Fix dataframe_to_mds for non-nullable ArrayType columns by discobot · Pull Request #984 · mosaicml/streaming

discobot · 2026-06-13T13:50:07Z

Description of changes:

dataframe_to_mds rejects array columns declared with containsNull=False, as reported in the issue.

This PR implements the element-type lookup suggested there: map_spark_dtype now normalizes arrays to ArrayType(elementType) before the SPARK_TO_MDS lookup, mirroring the existing DecimalType normalization directly above. Both call sites are covered (user-defined-columns validation and automatic schema inference), and the change is safe because the MDS ndarray:* encodings don't depend on array nullability.
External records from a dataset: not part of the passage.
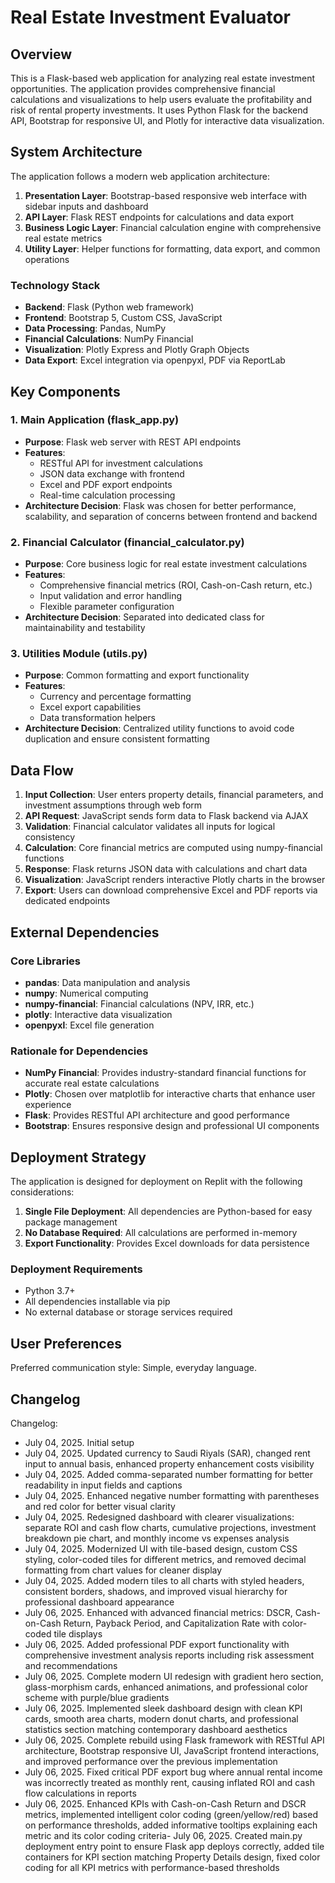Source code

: # Real Estate Investment Evaluator

## Overview

This is a Flask-based web application for analyzing real estate investment opportunities. The application provides comprehensive financial calculations and visualizations to help users evaluate the profitability and risk of rental property investments. It uses Python Flask for the backend API, Bootstrap for responsive UI, and Plotly for interactive data visualization.

## System Architecture

The application follows a modern web application architecture:

1. **Presentation Layer**: Bootstrap-based responsive web interface with sidebar inputs and dashboard
2. **API Layer**: Flask REST endpoints for calculations and data export
3. **Business Logic Layer**: Financial calculation engine with comprehensive real estate metrics
4. **Utility Layer**: Helper functions for formatting, data export, and common operations

### Technology Stack
- **Backend**: Flask (Python web framework)
- **Frontend**: Bootstrap 5, Custom CSS, JavaScript
- **Data Processing**: Pandas, NumPy
- **Financial Calculations**: NumPy Financial
- **Visualization**: Plotly Express and Plotly Graph Objects
- **Data Export**: Excel integration via openpyxl, PDF via ReportLab

## Key Components

### 1. Main Application (flask_app.py)
- **Purpose**: Flask web server with REST API endpoints
- **Features**: 
  - RESTful API for investment calculations
  - JSON data exchange with frontend
  - Excel and PDF export endpoints
  - Real-time calculation processing
- **Architecture Decision**: Flask was chosen for better performance, scalability, and separation of concerns between frontend and backend

### 2. Financial Calculator (financial_calculator.py)
- **Purpose**: Core business logic for real estate investment calculations
- **Features**:
  - Comprehensive financial metrics (ROI, Cash-on-Cash return, etc.)
  - Input validation and error handling
  - Flexible parameter configuration
- **Architecture Decision**: Separated into dedicated class for maintainability and testability

### 3. Utilities Module (utils.py)
- **Purpose**: Common formatting and export functionality
- **Features**:
  - Currency and percentage formatting
  - Excel export capabilities
  - Data transformation helpers
- **Architecture Decision**: Centralized utility functions to avoid code duplication and ensure consistent formatting

## Data Flow

1. **Input Collection**: User enters property details, financial parameters, and investment assumptions through web form
2. **API Request**: JavaScript sends form data to Flask backend via AJAX
3. **Validation**: Financial calculator validates all inputs for logical consistency
4. **Calculation**: Core financial metrics are computed using numpy-financial functions
5. **Response**: Flask returns JSON data with calculations and chart data
6. **Visualization**: JavaScript renders interactive Plotly charts in the browser
7. **Export**: Users can download comprehensive Excel and PDF reports via dedicated endpoints

## External Dependencies

### Core Libraries
- **pandas**: Data manipulation and analysis
- **numpy**: Numerical computing
- **numpy-financial**: Financial calculations (NPV, IRR, etc.)
- **plotly**: Interactive data visualization
- **openpyxl**: Excel file generation

### Rationale for Dependencies
- **NumPy Financial**: Provides industry-standard financial functions for accurate real estate calculations
- **Plotly**: Chosen over matplotlib for interactive charts that enhance user experience
- **Flask**: Provides RESTful API architecture and good performance
- **Bootstrap**: Ensures responsive design and professional UI components

## Deployment Strategy

The application is designed for deployment on Replit with the following considerations:

1. **Single File Deployment**: All dependencies are Python-based for easy package management
2. **No Database Required**: All calculations are performed in-memory
3. **Export Functionality**: Provides Excel downloads for data persistence

### Deployment Requirements
- Python 3.7+
- All dependencies installable via pip
- No external database or storage services required

## User Preferences

Preferred communication style: Simple, everyday language.

## Changelog

Changelog:
- July 04, 2025. Initial setup
- July 04, 2025. Updated currency to Saudi Riyals (SAR), changed rent input to annual basis, enhanced property enhancement costs visibility
- July 04, 2025. Added comma-separated number formatting for better readability in input fields and captions
- July 04, 2025. Enhanced negative number formatting with parentheses and red color for better visual clarity
- July 04, 2025. Redesigned dashboard with clearer visualizations: separate ROI and cash flow charts, cumulative projections, investment breakdown pie chart, and monthly income vs expenses analysis
- July 04, 2025. Modernized UI with tile-based design, custom CSS styling, color-coded tiles for different metrics, and removed decimal formatting from chart values for cleaner display
- July 04, 2025. Added modern tiles to all charts with styled headers, consistent borders, shadows, and improved visual hierarchy for professional dashboard appearance
- July 06, 2025. Enhanced with advanced financial metrics: DSCR, Cash-on-Cash Return, Payback Period, and Capitalization Rate with color-coded tile displays
- July 06, 2025. Added professional PDF export functionality with comprehensive investment analysis reports including risk assessment and recommendations
- July 06, 2025. Complete modern UI redesign with gradient hero section, glass-morphism cards, enhanced animations, and professional color scheme with purple/blue gradients
- July 06, 2025. Implemented sleek dashboard design with clean KPI cards, smooth area charts, modern donut charts, and professional statistics section matching contemporary dashboard aesthetics
- July 06, 2025. Complete rebuild using Flask framework with RESTful API architecture, Bootstrap responsive UI, JavaScript frontend interactions, and improved performance over the previous implementation
- July 06, 2025. Fixed critical PDF export bug where annual rental income was incorrectly treated as monthly rent, causing inflated ROI and cash flow calculations in reports
- July 06, 2025. Enhanced KPIs with Cash-on-Cash Return and DSCR metrics, implemented intelligent color coding (green/yellow/red) based on performance thresholds, added informative tooltips explaining each metric and its color coding criteria- July 06, 2025. Created main.py deployment entry point to ensure Flask app deploys correctly, added tile containers for KPI section matching Property Details design, fixed color coding for all KPI metrics with performance-based thresholds
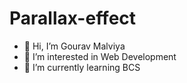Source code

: ﻿# Parallax-effect
- 👋 Hi, I’m Gourav Malviya
- 👀 I’m interested in Web Development
- 🌱 I’m currently learning BCS 
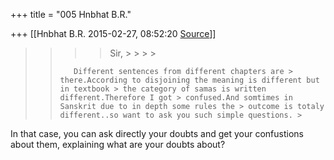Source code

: +++
title = "005 Hnbhat B.R."

+++
[[Hnbhat B.R.	2015-02-27, 08:52:20 [Source](https://groups.google.com/g/samskrita/c/aX9NfXFaKuc)]]



> 
> > > 
> > > > 
> > > >    Sir, > > > > 
> > > > 
> > 
> >        Different sentences from different chapters are > there.According to disjoining the meaning is different but in textbook > the category of samas is written different.Therefore I got > confused.And somtimes in Sanskrit due to in depth some rules the > outcome is totaly different..so want to ask you such simple questions. >
> 
> > 

  

In that case, you can ask directly your doubts and get your confustions about them, explaining what are your doubts about?

  

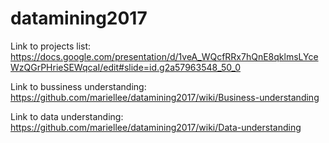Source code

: # datamining2017

Link to projects list: https://docs.google.com/presentation/d/1veA_WQcfRRx7hQnE8qklmsLYceWzQGrPHrieSEWqcaI/edit#slide=id.g2a57963548_50_0

Link to bussiness understanding: https://github.com/mariellee/datamining2017/wiki/Business-understanding

Link to data understanding: https://github.com/mariellee/datamining2017/wiki/Data-understanding

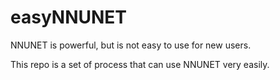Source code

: # easyNNUNET
NNUNET is powerful, but is not easy to use for new users.

This repo is a set of process that can use NNUNET very easily.
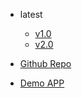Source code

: - latest
  - [v1.0](/)
  - [v2.0<span class="beta-version-tag-nav"></span>](/version/v2)
  
- [<span class="btn-get-free-key">Github Repo</span>](https://github.com/expeditejs/expedite)
- [<span class="btn-get-free-key">Demo APP</span>](https://expeditejs.web.app)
Added regression tests: schema inference on a containsNull=False array column, plus end-to-end conversion with both auto-inferred and user-defined columns. They fail without the source change; with it, tests/base/converters/test_dataframe_to_mds.py passes locally (24 passed).

Issue #, if available:

Fixes dataframe_to_mds fails with non-nullable ArrayType #870

Merge Checklist:

Put an x without space in the boxes that apply. If you are unsure about any checklist, please don't hesitate to ask. We are here to help! This is simply a reminder of what we are going to look for before merging your pull request.

General

I have read the contributor guidelines
This is a documentation change or typo fix. If so, skip the rest of this checklist.
I certify that the changes I am introducing will be backward compatible, and I have discussed concerns about this, if any, with the MosaicML team.
I have updated any necessary documentation, including README and API docs (if appropriate).

Tests

I ran pre-commit on my change. (check out the pre-commit section of prerequisites)
I have added tests that prove my fix is effective or that my feature works (if appropriate).
I ran the tests locally to make sure it pass. (check out testing)
I have added unit and/or integration tests as appropriate to ensure backward compatibility of the changes.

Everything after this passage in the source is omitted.